Eva Clayton, présidente, Gouvernement Nisga’a Lisims : Je vous remercie de m’accueillir à votre comité sénatorial. Au nom du gouvernement Nisga’a Lisims, je suis très ravie de comparaître devant ce comité du Sénat afin de vous entretenir des radiocommunications, qui revêtent une grande importance pour les Nisga’as, surtout, de façon générale, dans le contexte du spectre des radiocommunications. Le changement aurait une grande importance pour le gouvernement parce que nous pourrions accumuler des fonds afin de financer davantage nos initiatives.

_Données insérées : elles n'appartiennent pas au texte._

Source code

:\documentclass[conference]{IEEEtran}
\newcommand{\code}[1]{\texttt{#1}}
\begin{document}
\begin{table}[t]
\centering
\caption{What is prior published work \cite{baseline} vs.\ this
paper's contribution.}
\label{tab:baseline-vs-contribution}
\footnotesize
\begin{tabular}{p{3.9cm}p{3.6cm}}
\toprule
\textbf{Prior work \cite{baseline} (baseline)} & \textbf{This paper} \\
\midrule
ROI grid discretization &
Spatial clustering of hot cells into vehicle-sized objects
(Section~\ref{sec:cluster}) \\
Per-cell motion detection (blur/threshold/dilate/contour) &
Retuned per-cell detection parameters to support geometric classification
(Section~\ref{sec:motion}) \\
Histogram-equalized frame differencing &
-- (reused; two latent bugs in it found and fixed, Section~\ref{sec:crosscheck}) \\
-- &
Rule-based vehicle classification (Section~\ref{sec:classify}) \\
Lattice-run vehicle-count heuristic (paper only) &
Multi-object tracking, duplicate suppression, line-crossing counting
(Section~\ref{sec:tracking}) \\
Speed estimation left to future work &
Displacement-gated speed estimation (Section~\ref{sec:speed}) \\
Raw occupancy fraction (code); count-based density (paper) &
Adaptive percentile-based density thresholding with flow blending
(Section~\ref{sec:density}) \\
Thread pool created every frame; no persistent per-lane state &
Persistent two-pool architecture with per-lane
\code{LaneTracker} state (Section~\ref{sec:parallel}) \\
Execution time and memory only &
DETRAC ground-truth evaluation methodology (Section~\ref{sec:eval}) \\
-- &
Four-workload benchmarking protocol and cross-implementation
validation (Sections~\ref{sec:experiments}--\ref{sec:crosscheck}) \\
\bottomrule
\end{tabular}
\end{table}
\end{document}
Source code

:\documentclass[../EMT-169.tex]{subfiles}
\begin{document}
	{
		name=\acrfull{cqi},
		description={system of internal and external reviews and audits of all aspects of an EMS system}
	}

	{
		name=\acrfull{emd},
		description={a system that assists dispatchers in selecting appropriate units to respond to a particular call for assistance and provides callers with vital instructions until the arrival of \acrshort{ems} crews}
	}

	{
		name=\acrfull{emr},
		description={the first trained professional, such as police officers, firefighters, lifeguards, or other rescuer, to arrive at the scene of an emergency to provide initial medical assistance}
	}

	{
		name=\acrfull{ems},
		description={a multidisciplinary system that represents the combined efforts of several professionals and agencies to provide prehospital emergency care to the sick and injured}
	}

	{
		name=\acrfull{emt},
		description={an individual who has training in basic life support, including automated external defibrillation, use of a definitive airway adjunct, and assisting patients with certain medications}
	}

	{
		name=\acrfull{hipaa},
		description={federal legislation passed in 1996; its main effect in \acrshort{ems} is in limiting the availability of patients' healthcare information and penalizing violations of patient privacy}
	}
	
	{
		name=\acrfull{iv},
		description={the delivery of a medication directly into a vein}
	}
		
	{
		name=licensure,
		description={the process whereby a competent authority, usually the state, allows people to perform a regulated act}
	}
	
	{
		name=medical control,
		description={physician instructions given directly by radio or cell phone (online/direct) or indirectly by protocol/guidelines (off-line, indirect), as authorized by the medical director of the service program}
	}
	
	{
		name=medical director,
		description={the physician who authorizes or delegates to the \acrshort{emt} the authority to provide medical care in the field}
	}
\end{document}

Dans le cas qui nous occupe, les recettes générées par le spectre serviraient en principe à affermir le statut technologique du pays comme il l’a été exprimé en première lecture. Des recettes à hauteur de 9 milliards de dollars amélioreraient grandement la connectivité pour tous les Canadiens. L’accès s’en trouverait aussi accéléré, ce qui rendrait des services cruciaux accessibles. C’est absolument primordial pour les communautés éloignées et autochtones. Cette somme aidera à pallier le manque de connectivité.

Le manque de connectivité exacerbe les iniquités socioéconomiques, y compris, pour n’en nommer que quelques-unes, les possibilités d’affaires, l’emploi, l’éducation, la santé physique et la santé mentale. De nouvelles technologies peuvent aider à améliorer le bien-être social et physique; à contribuer à produire beaucoup plus d’aliments; à favoriser l’accès et les études supérieures; à améliorer les processus d’affaires et à fournir des programmes de proximité aux communautés; et à soutenir les aînés, les personnes ayant des difficultés mentales et physiques et les communautés LGBTQ.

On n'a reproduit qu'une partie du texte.